Between 1995 and 1998 3G research activities continued within the Advanced Communications Technology and Services (ACTS) Future Radio Wideband Multiple Access System (FRAMES) project. The first years were used for selecting and developing a suitable multiple access technology, considering mainly the TDMA (Time Division Multiple Access) versus CDMA. The big European manufacturers preferred TDMA because it was used also in GSM. CDMA-based technology was promoted mainly by US industry, which had experience with this technology mainly due to its early utilisation in defence applications.
ITU dreamed of specifying at least one common global radio interface technology. This kind of harmonisation work was done under the name "Future Public Land Mobile Telephony System" (FPLMTS) and later IMT-2000. Due to many parallel activities in regional standardisation bodies this effort turned into a promotion of common architectural principles among the family of IMT-2000 systems.
Europe and Japan also had different short-term targets for 3G system development. In Europe a need for commercial mobile data services with guaranteed quality (e.g., mobile video services) was widely recognised after the early experiences from narrowband GSM data applications. Meanwhile, in the densely populated Far East there was an urgent demand for additional radio frequencies for speech services. The frequency bands identified by ITU in 1992 for the future 3G system called "IMT-2000" became the most obvious solution to this issue. In early 1998 a major push forward was achieved when ETSI TC-SMG decided to select WCDMA as its UMTS radio technology. This was also supported by the largest Japanese operator NTT DoCoMo. The core network technology was at the same time agreed to be developed on the basis of GSM core network technology. During 1998 the European ETSI and the Japanese standardisation bodies (TTC and ARIB) agreed to make a common UMTS standard. After this agreement, the 3GPP organisation was established and the determined UMTS standardisation was started worldwide.
From the UMTS point of view, the 3GPP organisation is a kind of "umbrella" aiming to form compromised standards by taking into account political, industrial and commercial pressures coming from the local specification bodies:
ETSI (European Telecommunication Standard Institute)/Europe.
ARIB (Association of Radio Industries and Business)/Japan.
CWTS (China Wireless Telecommunication Standard group)/China.
T1 (Standardisation Committee T1-Telecommunications)/US.
TTA (Telecommunication Technology Association)/Korea.
TTC (Telecommunications Technology Committee)/Japan.
As this is a very difficult task an independent organisation called the "OHG" (Operator Harmonisation Group) was established immediately after the 3GPP was formed. The main task for 3GPP is to define and maintain UMTS specifications, while the role of OHG is to look for compromise solutions for those items the 3GPP cannot handle internally. This arrangement guarantees that 3GPP's work will proceed on schedule.
To ensure that the American viewpoint will be taken into account a separate 3GPP Number 2 (3GPP2) was founded and this organisation performs specification work from the IS-95 radio technology basis. The common goal for 3GPP, OHG and 3GPP2 is to create specifications according to which a global cellular system having wideband radio access could be implemented. To summarise, there were three different approaches towards the global cellular system, 3G. These approaches and their building blocks are, on a rough level, presented in Table 1.1.

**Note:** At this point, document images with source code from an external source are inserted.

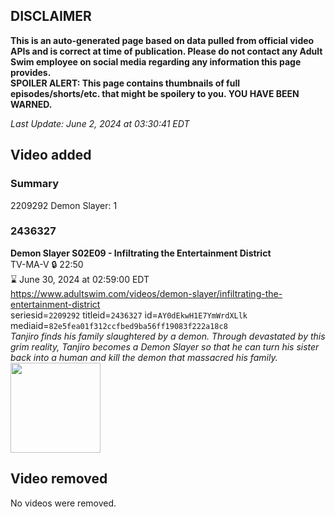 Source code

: ## DISCLAIMER
**This is an auto-generated page based on data pulled from official video APIs and is correct at time of publication. Please do not contact any Adult Swim employee on social media regarding any information this page provides.**  
**SPOILER ALERT: This page contains thumbnails of full episodes/shorts/etc. that might be spoilery to you. YOU HAVE BEEN WARNED.**  

_Last Update: June 2, 2024 at 03:30:41 EDT_
## Video added
### Summary
2209292 Demon Slayer: 1  
### 2436327
**Demon Slayer S02E09 - Infiltrating the Entertainment District**  
TV-MA-V 🔒 22:50  
⌛ June 30, 2024 at 02:59:00 EDT  
https://www.adultswim.com/videos/demon-slayer/infiltrating-the-entertainment-district  
seriesid=`2209292` titleid=`2436327` id=`AY0dEkwH1E7YmWrdXLlk` mediaid=`82e5fea01f312ccfbed9ba56ff19083f222a18c8`  
_Tanjiro finds his family slaughtered by a demon. Through devastated by this grim reality, Tanjiro becomes a Demon Slayer so that he can turn his sister back into a human and kill the demon that massacred his family._  
<a href="https://media.cdn.adultswim.com/uploads/20240122/thumbnails/2_241221419115-Screenshot2024-01-22at1.57.08PM.png"><img src="https://media.cdn.adultswim.com/uploads/20240122/thumbnails/2_241221419115-Screenshot2024-01-22at1.57.08PM.png" height="144px" /></a>
## Video removed
No videos were removed.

When globality becomes a reality, the 3G specification makes it possible to take any of the switching systems mentioned in the table and combine them with any of the specified radio access parts and the result is a functioning 3G cellular network. The second row represents the European approach known as "UMTS" and this book gives an overview of its first release.
The 3GPP originally decided to prepare specifications on a yearly basis, the first specification release being Release 99. This first specification set has a relatively strong "GSM presence". From the UMTS point of view the GSM presence is very important; first, the UMTS network must be backward-compatible with existing GSM networks and, second, GSM and UMTS networks must be able to interoperate together. The next release was originally known as "3GPP R00", but, because of the multiplicity of changes proposed, specification activities were scheduled into two specification releases 3GPP R4 and 3GPP R5. 3GPP R4 defines optional changes in the UMTS core network circuit-switched side; these are related to the separation of user data flows and their control mechanisms. 3GPP R5 aims to introduce a UMTS network providing mechanisms and arrangements for multimedia. This entity is known as the "IP Multimedia Subsystem" (IMS) and its architecture is presented in Chapter 6. IP and the overlying protocols will be used in network control too and user data flows are expected to be mainly IP-based as well. In other words, the mobile network implemented according to the 3GPP R5 specification will be an end-to-end packet-switched cellular network using IP as the transport protocol instead of SS7 (Signalling System #7), which holds the major position in existing circuit-switched networks. Naturally, the IP-based network should still support circuit-switched services too. 3GPP R4/R5 will also start to utilise the possibility of new radio access techniques. In 3GPP R99 the basis for the UMTS Terrestrial Access Network (UTRAN) is WCDMA radio access. In 3GPP R4/5 another radio access technology derived from GSM with Enhanced Data for GSM Evolution (EDGE) is integrated to the system in order to create the GSM/EDGE Radio Access Network (GERAN) as an alternative to building a UMTS mobile network.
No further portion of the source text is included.